The “pro-Israel lobby” isn’t a monolith; various groups have very different views and interact with widely divergent constituencies.
Beginning with the extreme right wing of the Jewish political spectrum, the president of the right-wing Zionist Organization of America (ZOA), Morton Klein, categorically opposes a two-state solution and maintains that Israel is not occupying any territory. Klein implicitly questions the existence of Palestinians by insisting on reducing their identity to Arabs only and suggesting they relocate to “Arab States.” Because of their extreme views, the ZOA’s influence is very limited with respect to the White House and the Senate; however they do have friends in the House of Representatives.
Another narrative propelling right-wing American support for Israel is promoted by some evangelical Christian groups. Commonly referred to as “Christian Zionism,” this perspective emphasizes a prophetic role attributed to Israel. This might seem friendly on the surface, but it derives from evangelical eschatology best demonstrated by the wildly popular Left Behind novels. As the Anti-Defamation League notes, this narrative entails “the annihilation of Jews…who refuse to convert at Armageddon.” Evangelicals use Israel to promote their yearning for Armageddon rather than for a safe and prosperous Jewish state. Many Israelis and Jewish-American groups prefer to overlook these problematic beliefs as these Evangelicals have huge constituencies in the American electorate.
Mainstream Jewish proponents of Israel such as AIPAC tend to stress alliance and solidarity with the United States. First, these groups argue that Israel is the only democracy in an autocratic Middle East, despite Israel’s decades-long military occupation and the regional developments of the Arab Spring. Second, they argue Israel has shared values with the United States in terms of women’s rights, gay rights, and minority rights, without acknowledging discrimination against Palestinians. While they admit Israel must make concessions to achieve peace, they argue that Israel has already made many concessions and Palestinian intransigence is the main obstacle to peace. Moreover these groups are typically uncritical of Israeli policies, and generally support Israel’s leadership.

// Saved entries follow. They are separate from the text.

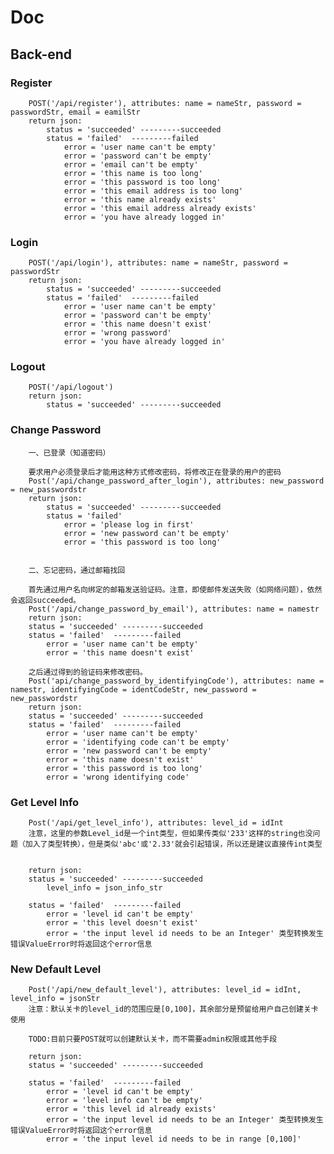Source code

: # Doc

## Back-end

### Register
        POST('/api/register'), attributes: name = nameStr, password = passwordStr, email = eamilStr
        return json:
            status = 'succeeded' ---------succeeded
            status = 'failed'  ---------failed
                error = 'user name can't be empty'
                error = 'password can't be empty' 
                error = 'email can't be empty'
                error = 'this name is too long'
                error = 'this password is too long'
                error = 'this email address is too long'
                error = 'this name already exists'
                error = 'this email address already exists'
                error = 'you have already logged in'

### Login
        POST('/api/login'), attributes: name = nameStr, password = passwordStr
        return json:
            status = 'succeeded' ---------succeeded
            status = 'failed'  ---------failed
                error = 'user name can't be empty'
                error = 'password can't be empty' 
                error = 'this name doesn't exist'
                error = 'wrong password'
                error = 'you have already logged in'

### Logout
        POST('/api/logout')
        return json:
            status = 'succeeded' ---------succeeded

### Change Password
        一、已登录（知道密码）

        要求用户必须登录后才能用这种方式修改密码，将修改正在登录的用户的密码
        Post('/api/change_password_after_login'), attributes: new_password = new_passwordstr
        return json:
            status = 'succeeded' ---------succeeded
            status = 'failed'
                error = 'please log in first'
                error = 'new password can't be empty'
                error = 'this password is too long'


        二、忘记密码，通过邮箱找回

        首先通过用户名向绑定的邮箱发送验证码。注意，即使邮件发送失败（如网络问题），依然会返回succeeded。
        Post('/api/change_password_by_email'), attributes: name = namestr
        return json:
        status = 'succeeded' ---------succeeded
        status = 'failed'  ---------failed
            error = 'user name can't be empty'
            error = 'this name doesn't exist'

        之后通过得到的验证码来修改密码。
        Post('api/change_password_by_identifyingCode'), attributes: name = namestr, identifyingCode = identCodeStr, new_password = new_passwordstr
        return json:
        status = 'succeeded' ---------succeeded
        status = 'failed'  ---------failed
            error = 'user name can't be empty'
            error = 'identifying code can't be empty'
            error = 'new password can't be empty'
            error = 'this name doesn't exist'
            error = 'this password is too long'
            error = 'wrong identifying code'



### Get Level Info
        Post('/api/get_level_info'), attributes: level_id = idInt
        注意，这里的参数Level_id是一个int类型，但如果传类似'233'这样的string也没问题（加入了类型转换），但是类似'abc'或'2.33'就会引起错误，所以还是建议直接传int类型
        

        return json:
        status = 'succeeded' ---------succeeded
            level_info = json_info_str

        status = 'failed'  ---------failed
            error = 'level id can't be empty'
            error = 'this level doesn't exist'
            error = 'the input level id needs to be an Integer' 类型转换发生错误ValueError时将返回这个error信息
            

### New Default Level
        Post('/api/new_default_level'), attributes: level_id = idInt, level_info = jsonStr
        注意：默认关卡的level_id的范围应是[0,100]，其余部分是预留给用户自己创建关卡使用

        TODO:目前只要POST就可以创建默认关卡，而不需要admin权限或其他手段

        return json:
        status = 'succeeded' ---------succeeded

        status = 'failed'  ---------failed
            error = 'level id can't be empty'
            error = 'level info can't be empty'
            error = 'this level id already exists'
            error = 'the input level id needs to be an Integer' 类型转换发生错误ValueError时将返回这个error信息
            error = 'the input level id needs to be in range [0,100]'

Further to the left are the self-defined “pro-Israel, pro-peace” groups like Americans for Peace Now and J-Street. These groups argue on Israel’s behalf, but assert that given the history and current state of the conflict, being pro-Israel also inherently means being pro-Palestinian and supporting the creation of a Palestinian state. While these groups have certainly experienced growth in recent years, their efforts to transform American conceptions of the conflict remain a work in progress.
Most importantly, there are deeply ingrained aspects of mainstream American culture into which pro-Israel narratives can, and do, tap. Consider AIPAC's presentation of Israel’s "Quest for Statehood": A religious minority facing European persecution believing “that they would only escape discrimination… in a state of their own” resolves to take up an arduous journey to a faraway, allegedly “sparsely populated” land. For many Americans this account of Israel’s national mythology is deeply reminiscent of their own. There is an unmistakable kinship between the Israeli and American national narratives that combine pioneer spirit with spiritual redemption of sanctified land.
From its outset, the American national consciousness drew extensively on Biblical analogies for legitimation. Americans conceptualized Manifest Destiny with images of rugged adventurers claiming a divine heritage from one ocean to the other. African-Americans relied on Biblical imagery and analogies in their own quest for emancipation and then for civil rights. Israel and its supporters are keenly aware of this cultural legacy and seldom miss an opportunity to reinforce the deeply rooted parallels in the mythologies informing the American and Israeli national projects.
However there is no shortage of legitimate narratives to be found in the Israel-Palestinian conflict. A more informed and constructive American national conversation about the Middle East will remain impossible so long as only one set of narratives is available.